Eventually, after threats of resignation on both sides, they compromised. The British First, Third and Fifth Armies would support the French attack, but they would remain under British control. Haig also demanded more time to prepare and wanted the planned February start to be moved to May. The compromise solution was April.

So the Entente was set to break open the stalemate on the Western Front in April 1917. But the German Empire was also making plans that would make it a much tougher opponent to beat.

In 1914 and 1915, German doctrine had favoured the offensive, but its huge losses in 1916 caused a change. While the Entente could mostly replace their casualties with fresh replacements and colonial troops, German losses were not so easily replenished. So German commanders reluctantly accepted a move to the defence was necessary.

In September 1916, Field Marshal Paul von Hindenburg and Generalleutnant Erich Ludendorff took over the entire war effort, and they soon realized the situation in the West was extremely difficult for Germany. Staff officer Hermann von Kuhl noted a conversation to this effect in his diary in 1916:

“I spoke … with Ludendorff alone (about the overall situation). We were in agreement that a large-scale, positive outcome is now no longer possible. We can only hold on and take the best opportunity for peace. We made too many serious errors this year.” (Foley 157)
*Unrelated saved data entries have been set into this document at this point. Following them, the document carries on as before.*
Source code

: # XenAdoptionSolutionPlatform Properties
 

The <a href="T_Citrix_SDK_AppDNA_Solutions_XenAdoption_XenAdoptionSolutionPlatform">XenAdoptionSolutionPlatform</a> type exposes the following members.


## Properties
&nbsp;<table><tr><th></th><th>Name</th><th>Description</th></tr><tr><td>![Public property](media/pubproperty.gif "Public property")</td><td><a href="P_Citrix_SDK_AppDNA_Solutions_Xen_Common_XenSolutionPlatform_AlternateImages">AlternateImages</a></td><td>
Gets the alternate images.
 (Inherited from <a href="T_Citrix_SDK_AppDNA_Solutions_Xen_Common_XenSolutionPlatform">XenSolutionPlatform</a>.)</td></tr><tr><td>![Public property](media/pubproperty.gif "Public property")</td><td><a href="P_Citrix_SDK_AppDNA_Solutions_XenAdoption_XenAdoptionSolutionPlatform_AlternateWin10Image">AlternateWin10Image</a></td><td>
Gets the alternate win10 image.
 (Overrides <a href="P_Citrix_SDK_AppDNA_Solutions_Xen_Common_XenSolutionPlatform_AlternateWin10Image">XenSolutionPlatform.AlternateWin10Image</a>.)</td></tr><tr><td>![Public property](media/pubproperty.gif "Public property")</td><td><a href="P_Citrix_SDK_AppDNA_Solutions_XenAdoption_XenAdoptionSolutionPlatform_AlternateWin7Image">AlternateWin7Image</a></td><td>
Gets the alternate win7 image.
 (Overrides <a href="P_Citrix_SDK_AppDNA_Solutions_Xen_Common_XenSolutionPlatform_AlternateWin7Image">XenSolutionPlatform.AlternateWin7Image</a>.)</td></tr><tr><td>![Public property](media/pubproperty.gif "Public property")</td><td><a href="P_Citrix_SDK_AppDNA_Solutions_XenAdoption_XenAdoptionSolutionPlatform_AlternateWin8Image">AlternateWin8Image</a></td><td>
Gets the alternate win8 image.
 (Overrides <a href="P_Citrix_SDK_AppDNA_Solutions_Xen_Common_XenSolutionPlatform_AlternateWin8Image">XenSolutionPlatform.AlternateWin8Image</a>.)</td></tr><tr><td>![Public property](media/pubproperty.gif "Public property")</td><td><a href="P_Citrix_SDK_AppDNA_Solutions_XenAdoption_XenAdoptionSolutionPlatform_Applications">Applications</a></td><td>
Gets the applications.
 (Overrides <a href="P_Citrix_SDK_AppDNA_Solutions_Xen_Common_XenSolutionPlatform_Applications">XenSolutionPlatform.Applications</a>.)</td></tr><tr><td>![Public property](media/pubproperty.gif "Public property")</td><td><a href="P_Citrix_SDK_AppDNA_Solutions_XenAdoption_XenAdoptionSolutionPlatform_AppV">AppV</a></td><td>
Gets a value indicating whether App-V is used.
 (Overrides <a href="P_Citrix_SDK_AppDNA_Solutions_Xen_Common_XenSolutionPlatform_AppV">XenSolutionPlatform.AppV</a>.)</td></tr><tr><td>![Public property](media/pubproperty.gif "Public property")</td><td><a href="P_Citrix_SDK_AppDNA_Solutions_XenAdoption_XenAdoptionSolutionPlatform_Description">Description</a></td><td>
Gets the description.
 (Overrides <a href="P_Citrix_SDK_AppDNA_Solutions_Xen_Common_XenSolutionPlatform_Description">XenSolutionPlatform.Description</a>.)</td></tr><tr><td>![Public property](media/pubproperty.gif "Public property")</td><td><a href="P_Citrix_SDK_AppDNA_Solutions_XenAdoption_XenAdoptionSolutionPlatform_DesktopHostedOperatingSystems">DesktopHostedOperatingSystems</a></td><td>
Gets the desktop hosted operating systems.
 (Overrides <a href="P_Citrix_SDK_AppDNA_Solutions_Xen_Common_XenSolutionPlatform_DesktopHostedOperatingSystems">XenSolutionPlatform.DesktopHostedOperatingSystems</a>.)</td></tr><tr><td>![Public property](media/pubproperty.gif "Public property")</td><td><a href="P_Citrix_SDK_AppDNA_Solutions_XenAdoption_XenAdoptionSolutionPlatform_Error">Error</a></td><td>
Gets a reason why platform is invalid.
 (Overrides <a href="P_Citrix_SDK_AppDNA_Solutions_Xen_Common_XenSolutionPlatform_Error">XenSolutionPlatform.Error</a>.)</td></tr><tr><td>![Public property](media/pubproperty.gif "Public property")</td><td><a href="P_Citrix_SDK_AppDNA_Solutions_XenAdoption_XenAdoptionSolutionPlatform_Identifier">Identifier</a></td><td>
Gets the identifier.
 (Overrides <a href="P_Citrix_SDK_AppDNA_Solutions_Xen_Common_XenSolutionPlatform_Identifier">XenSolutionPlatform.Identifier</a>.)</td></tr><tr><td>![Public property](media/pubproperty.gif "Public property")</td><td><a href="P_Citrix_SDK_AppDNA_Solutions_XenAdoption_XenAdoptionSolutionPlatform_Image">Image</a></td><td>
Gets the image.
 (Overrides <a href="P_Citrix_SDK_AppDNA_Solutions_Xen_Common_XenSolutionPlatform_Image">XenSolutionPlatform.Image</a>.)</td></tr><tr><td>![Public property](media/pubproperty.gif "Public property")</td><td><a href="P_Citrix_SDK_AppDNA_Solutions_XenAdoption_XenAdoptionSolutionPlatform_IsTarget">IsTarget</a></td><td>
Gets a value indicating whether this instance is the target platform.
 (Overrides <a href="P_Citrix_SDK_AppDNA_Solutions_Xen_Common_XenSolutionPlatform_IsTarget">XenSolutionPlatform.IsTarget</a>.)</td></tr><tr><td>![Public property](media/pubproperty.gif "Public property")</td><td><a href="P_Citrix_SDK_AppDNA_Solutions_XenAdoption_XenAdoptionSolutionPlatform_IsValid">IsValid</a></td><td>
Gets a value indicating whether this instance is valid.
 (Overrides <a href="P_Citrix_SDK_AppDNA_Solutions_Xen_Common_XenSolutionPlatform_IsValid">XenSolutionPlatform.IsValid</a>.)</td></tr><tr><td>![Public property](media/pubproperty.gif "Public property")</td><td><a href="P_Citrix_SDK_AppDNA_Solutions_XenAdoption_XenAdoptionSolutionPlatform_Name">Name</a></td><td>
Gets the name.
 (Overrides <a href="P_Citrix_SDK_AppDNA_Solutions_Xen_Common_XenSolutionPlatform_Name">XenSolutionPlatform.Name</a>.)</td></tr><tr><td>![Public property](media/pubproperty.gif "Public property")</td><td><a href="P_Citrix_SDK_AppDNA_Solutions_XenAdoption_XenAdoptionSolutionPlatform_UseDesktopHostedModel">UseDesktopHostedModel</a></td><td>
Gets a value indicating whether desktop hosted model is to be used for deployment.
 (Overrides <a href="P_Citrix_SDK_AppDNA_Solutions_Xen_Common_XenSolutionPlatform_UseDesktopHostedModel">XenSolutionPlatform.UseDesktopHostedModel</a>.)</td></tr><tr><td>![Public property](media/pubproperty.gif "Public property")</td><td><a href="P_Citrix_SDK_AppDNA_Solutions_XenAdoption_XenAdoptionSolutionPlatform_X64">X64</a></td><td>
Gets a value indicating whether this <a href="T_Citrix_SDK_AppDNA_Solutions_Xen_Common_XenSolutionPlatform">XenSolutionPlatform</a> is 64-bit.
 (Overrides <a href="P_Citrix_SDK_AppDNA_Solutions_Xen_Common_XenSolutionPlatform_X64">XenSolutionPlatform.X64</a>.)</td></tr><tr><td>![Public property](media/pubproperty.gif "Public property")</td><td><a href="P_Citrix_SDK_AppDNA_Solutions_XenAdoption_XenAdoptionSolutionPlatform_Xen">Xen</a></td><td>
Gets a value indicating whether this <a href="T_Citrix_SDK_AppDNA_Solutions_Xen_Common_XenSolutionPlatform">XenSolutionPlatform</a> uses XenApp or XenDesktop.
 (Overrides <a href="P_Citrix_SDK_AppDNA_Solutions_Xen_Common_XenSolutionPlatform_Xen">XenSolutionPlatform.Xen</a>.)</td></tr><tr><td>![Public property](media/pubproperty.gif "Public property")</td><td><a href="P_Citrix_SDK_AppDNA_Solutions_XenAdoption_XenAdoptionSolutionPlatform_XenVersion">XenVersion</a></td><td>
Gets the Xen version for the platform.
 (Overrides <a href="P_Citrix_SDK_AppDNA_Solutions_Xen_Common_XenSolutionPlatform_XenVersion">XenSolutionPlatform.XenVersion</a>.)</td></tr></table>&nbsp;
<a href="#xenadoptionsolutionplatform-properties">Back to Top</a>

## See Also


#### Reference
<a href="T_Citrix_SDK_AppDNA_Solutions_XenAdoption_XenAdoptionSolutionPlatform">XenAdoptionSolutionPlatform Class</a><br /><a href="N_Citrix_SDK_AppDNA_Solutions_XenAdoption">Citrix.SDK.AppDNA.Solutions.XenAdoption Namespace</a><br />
One of these German mistakes was keeping too many men crammed into the frontline trenches, where they were vulnerable to Allied artillery. Instead, the Germans developed new principles of ‘elastic defence in depth’ in a December 1916 document called The Principles of Command in the Defensive Battle in Position Warfare.

Instead of holding a strong frontline at all costs, the Germans would now allow the Entente to enter into a deeper defensive zone, where German positions would be split into three sectors. The first was the Vorfeldzone, consisting of one or two lightly defended trenches. These trenches were fine for day-to-day trench warfare, like raids and sniping, but the troops would withdraw from them if the Allies attacked in force. The battle zone, the Grosskampfzone was the main line of resistance. This would consist of new lines of trenches, but also reinforced hardpoints, buildings, bunkers, pillboxes, and obstacles.

Behind this, would be a rear battle zone, with more trenches, support facilities, and units ready to counterattack. These troops were to wait for the attackers to exhaust themselves and outrun their artillery support, before launching aggressive counterstrikes and taking back any lost ground. These formed the principles of the new doctrine’s elasticity: the Germans would bend, withdraw, and then snap back.

The Germans also focused on how to better use terrain on the defensive, especially reverse slopes The Germans had learned that machine guns placed on the downward slope of a hill were actually more useful for the defence than placing them on top of the hill. Despite a shallower field of fire, they could surprise attackers and remain protected from enemy artillery behind the crest of the hill.

German divisions were also deployed differently. Stellungsdivisionen would be arranged as three regiments abreast, with each battalion manning a different sector from front to back. This allowed easier coordination and communication to withdraw or counter attack.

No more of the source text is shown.